= Pengci =

Type of fraud

Pèngcí (碰瓷 (touching or bumping porcelain)) is a modus operandi of fraud and extortion commonly seen in China, usually done by placing ostensibly expensive, fragile items (usually porcelain) in places where they may easily be knocked over, allowing them to collect damages when the items are damaged; moreover, the value of the damaged goods can be exaggerated by the scammer (such as falsely claiming the object as antique porcelain ware) in order to claim extra reparations. The term has been expanded to include a predominantly Chinese crime where scammers feign injury in traffic accidents in order to extort money from drivers, as well to describe "broken porcelain" diplomacy, in which any foreign criticism of the Chinese government, or its strategic issues, is met with manufactured outrage, shattering the "porcelain of diplomacy" and fanning popular anger.

The melon drop scam in the western world is similar to Pengci which originally targeted Japanese tourists due to the high price of watermelon in Japan. The scammer will bump or cause the mark to bump into them causing the scammer to drop a watermelon. The scammer may then receive upwards of $100 for "compensation".

== Origin ==
There are different theories about the origin of "pengci", two of which are most recognized by the public.

===Terminology in the antique market===
When placing antiques on the booth, some sellers deliberately placed fragile porcelain, counterfeit or damaged defective products in the middle or corner of the road, waiting for passers-by to accidentally damage them, and they can take the opportunity to extort money under false pretenses.

===Declining nobles in late Qing Dynasty===
During the 200 years of Qing government rule, nobles (Eight Banners) enjoyed certain privileges.
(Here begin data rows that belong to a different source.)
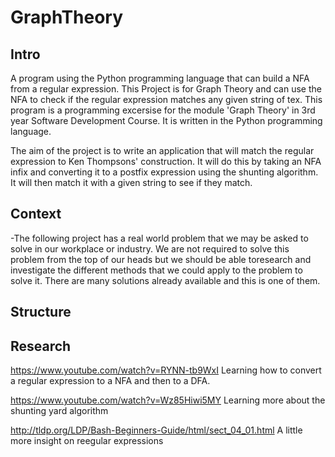 # GraphTheory

Intro
--------------------------------------------------------------------------------------------------------------------
A program using the Python programming language that can build a NFA from a regular expression. This Project is for Graph Theory and can use the NFA to check if the regular expression matches any given string of tex. This program is a programming excersise for the module 'Graph Theory' in 3rd year Software Development Course. It is written in the Python programming language.

The aim of the project is to write an application that will match the regular expression to Ken Thompsons' construction. It will do this by taking an NFA infix and converting it to a postfix expression using the shunting algorithm. It will then match it with a given string to see if they match.

Context
--------------------------------------------------------------------------------------------------------
-The following project has a real world problem that we may be asked to solve in our workplace or
industry. We are not required to solve this problem from the top of our heads but we should be able toresearch and investigate the different methods that we could apply to the problem to solve it. There are many solutions already available and this is one of them.

Structure
---------------------------------------------------------------------------------------------------------------

Research
-----------------------------------------------------------------------------------------------------------

https://www.youtube.com/watch?v=RYNN-tb9WxI
Learning how to convert a regular expression to a NFA and then to a DFA.

https://www.youtube.com/watch?v=Wz85Hiwi5MY
Learning more about the shunting yard algorithm

http://tldp.org/LDP/Bash-Beginners-Guide/html/sect_04_01.html
A little more insight on reegular expressions
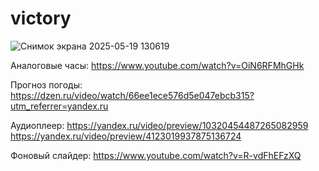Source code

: # victory
![Снимок экрана 2025-05-19 130619](https://github.com/user-attachments/assets/82faa2cb-0165-4a23-8e0e-9f848b3fe771)

Аналоговые часы:
https://www.youtube.com/watch?v=OiN6RFMhGHk


Прогноз погоды:
https://dzen.ru/video/watch/66ee1ece576d5e047ebcb315?utm_referrer=yandex.ru


Аудиоплеер:
https://yandex.ru/video/preview/10320454487265082959
https://yandex.ru/video/preview/4123019937875136724

Фоновый слайдер:
https://www.youtube.com/watch?v=R-vdFhEFzXQ
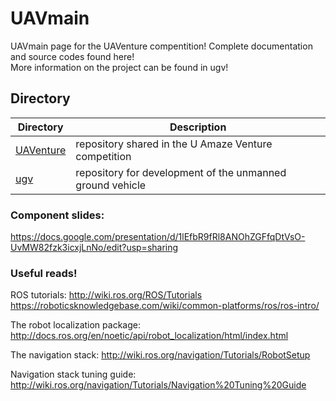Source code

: # UAVmain
UAVmain page for the UAVenture compentition! Complete documentation and source codes found here!  
More information on the project can be found in ugv!

## Directory
| Directory | Description |
| ---       | ---         |
| [UAVenture](./UAVenture) | repository shared in the U Amaze Venture competition |
| [ugv](./ugv)             | repository for development of the unmanned ground vehicle |

### Component slides:
https://docs.google.com/presentation/d/1lEfbR9fRl8ANOhZGFfqDtVsO-UvMW82fzk3icxjLnNo/edit?usp=sharing


### Useful reads!
ROS tutorials:
http://wiki.ros.org/ROS/Tutorials
https://roboticsknowledgebase.com/wiki/common-platforms/ros/ros-intro/

The robot localization package:
http://docs.ros.org/en/noetic/api/robot_localization/html/index.html

The navigation stack:
http://wiki.ros.org/navigation/Tutorials/RobotSetup

Navigation stack tuning guide:
http://wiki.ros.org/navigation/Tutorials/Navigation%20Tuning%20Guide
However, in the late Qing Dynasty, the national power weakened, and the money and food supplied to the nobles became less and less, and eventually disappeared. The nobles sold real estate and antiques in order to survive. In order to get more money, some of them walked in crowded places with a piece of defective porcelain in hand. They deliberately let the carriage or passers-by touch the porcelain and damage it, and threatened pedestrians or the carriage driver to force them to pay compensation. In the beginning of the Republic of China, this behavior often occurred in downtown areas, but the tools of crime were replaced with pens, glasses, music boxes and other small items.